Юра ответил за всех:
— У нас все готово.
Конечно, и у меня тоже. Можно обнажать сосуды, чтобы приключать машину. Поля ее уже заполнила плазмой. Значит, нужно вводить морфий и начинать наркоз. Никаких поводов для отсрочки нет, да, наверное, и не нужно.
— Ну, тогда нужно вводить морфий. Юра, когда пойдете, скажите Володе, чтобы пришел, сделал инъекцию.
Это я сказала, хорошо помню Потом мне сразу сделалось неловко, будто я взяла на себя инициативу, когда другие еще сомневались. Вид у меня, наверное, был виноватый, потому что Ваня взял меня за руку и поблагодарил:
— Правильно, Люба, нужно начинать.
После этого Юра и Вадим вышли. Леонид Петрович взглянул на Ваню, на меня и тоже ушел молча. Он все про нас знал.
Подумалось: есть минут десять для прощания. Что мне делать?

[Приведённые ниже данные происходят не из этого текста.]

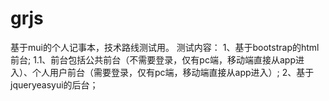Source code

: # grjs
基于mui的个人记事本，技术路线测试用。
测试内容：
1、基于bootstrap的html前台;
1.1、前台包括公共前台（不需要登录，仅有pc端，移动端直接从app进入）、个人用户前台（需要登录，仅有pc端，移动端直接从app进入）;
2、基于jqueryeasyui的后台；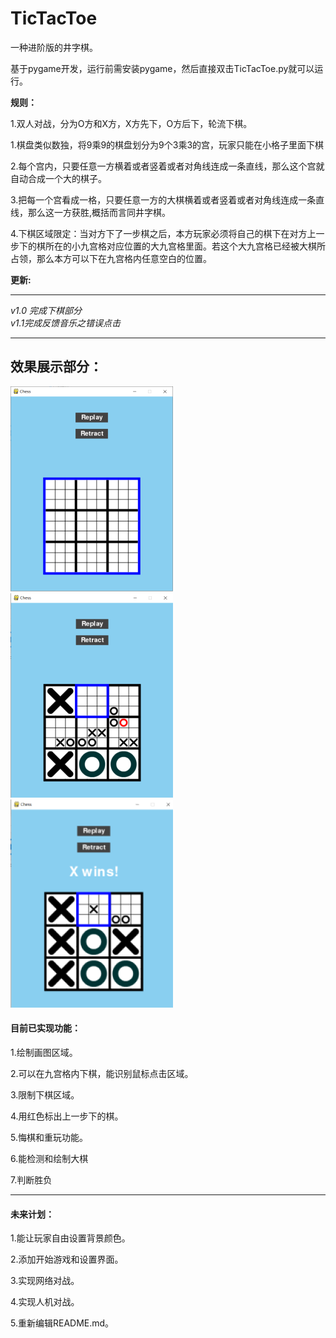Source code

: 
TicTacToe
=
一种进阶版的井字棋。

基于pygame开发，运行前需安装pygame，然后直接双击TicTacToe.py就可以运行。


**规则：**

1.双人对战，分为O方和X方，X方先下，O方后下，轮流下棋。

1.棋盘类似数独，将9乘9的棋盘划分为9个3乘3的宫，玩家只能在小格子里面下棋

2.每个宫内，只要任意一方横着或者竖着或者对角线连成一条直线，那么这个宫就自动合成一个大的棋子。

3.把每一个宫看成一格，只要任意一方的大棋横着或者竖着或者对角线连成一条直线，那么这一方获胜,概括而言同井字棋。

4.下棋区域限定：当对方下了一步棋之后，本方玩家必须将自己的棋下在对方上一步下的棋所在的小九宫格对应位置的大九宫格里面。若这个大九宫格已经被大棋所占领，那么本方可以下在九宫格内任意空白的位置。

**更新:**
___
*v1.0 完成下棋部分*   
*v1.1完成反馈音乐之错误点击*
___
效果展示部分：
---

![github](https://github.com/ssghlou/TicTacToe/raw/master/images/p0.png)   ![github](https://github.com/ssghlou/TicTacToe/raw/master/images/p1.png)
   ![github](https://github.com/ssghlou/TicTacToe/raw/master/images/p2.png)        

#### 目前已实现功能：

1.绘制画图区域。

2.可以在九宫格内下棋，能识别鼠标点击区域。

3.限制下棋区域。

4.用红色标出上一步下的棋。

5.悔棋和重玩功能。

6.能检测和绘制大棋

7.判断胜负
___
#### 未来计划：

1.能让玩家自由设置背景颜色。

2.添加开始游戏和设置界面。

3.实现网络对战。

4.实现人机对战。

5.重新编辑README.md。
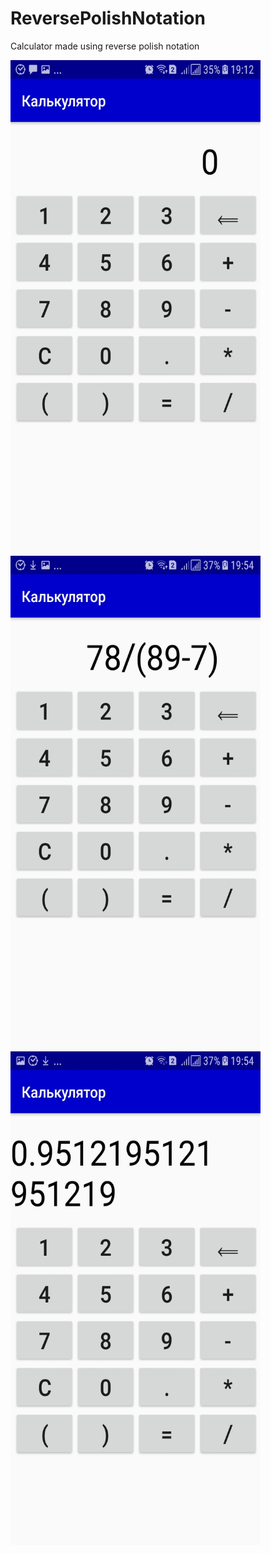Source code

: # ReversePolishNotation
Calculator made using reverse polish notation

<img src="screenshots/Screenshot_20200201-191226.jpg" width="400" height="790"> <img src="screenshots/Screenshot_20200201-195446.jpg" width="400" height="790">
<img src="screenshots/Screenshot_20200201-195454.jpg" width="400" height="790">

Хотелось броситься к нему, обнять, целовать губы, лоб, глаза, плакать. А я стояла… Нельзя! Это будет ему тяжело, непереносимо так прощаться.
— Мой милый! Держись, мы встретимся…
Не устояла, прильнула на секунду, поцеловала. Чувствую, что слезы подступили.
— До свидания!
Убежала, не могла больше. Не слышала, что сказал в ответ, взгляд только запомнился — жалкий, беспомощный…
Леонид ходил по коридору, курил. Видела, он пошел к его двери. Так и не использовала свои десять минут, не сумела удержаться. До сих пор казнюсь. Я их проплакала в уборной на подоконнике. Потом умылась, вытерлась платком и пошла вниз, в операционную. «Вот теперь уже совсем все. Совсем», подумала. Как же буду жить без него?
Вот живу. Хожу на работу, готовлю обеды. Вчера стирала. Оперирую. Английским занимаюсь вместе с Долой. А душа как замерзшая до сих пор.
И что это такое — любовь?
Нужно продолжать. Все страшное уже позади. Я уже двигалась после этого как автомат, разговаривала даже о посторонних предметах, но не помню, о чем.
Когда я пришла в операционную, то Вани и Володи еще не было. «Значит, Володя его приведет сам. Хотя бы не упал на лестнице. Полагается везти на коляске».
Я начала мыть руки. Больше уже не смогу его потрогать. Как всегда, эта процедура меня немного успокоила: я вступила в сферу привычных рефлексов. Мы мылись с Вадимом вместе, над одной раковиной, в соседней комнате, выполняющей роль предоперационной. Мылись молча, говорить не хотелось, у каждого свои мысли. Я боялась, как бы сердце у него не остановилось раньше времени, как бы не наступило перерастяжение левого желудочка: вдруг клапаны аорты держат плохо? Что тогда делать? Вскрывать плевральную полость, массировать сердце и срочно нагревать, отказавшись от анабиоза? Только, наверное, это ему уже не нужно, лучше умереть под наркозом, чем мучиться, умирая от лейкоза. Я рассуждала об этом здраво, я ведь доктор, привыкла оценивать жизнь. Но все равно придется на это идти — на оживление — так требуют наши врачебные каноны, до конца.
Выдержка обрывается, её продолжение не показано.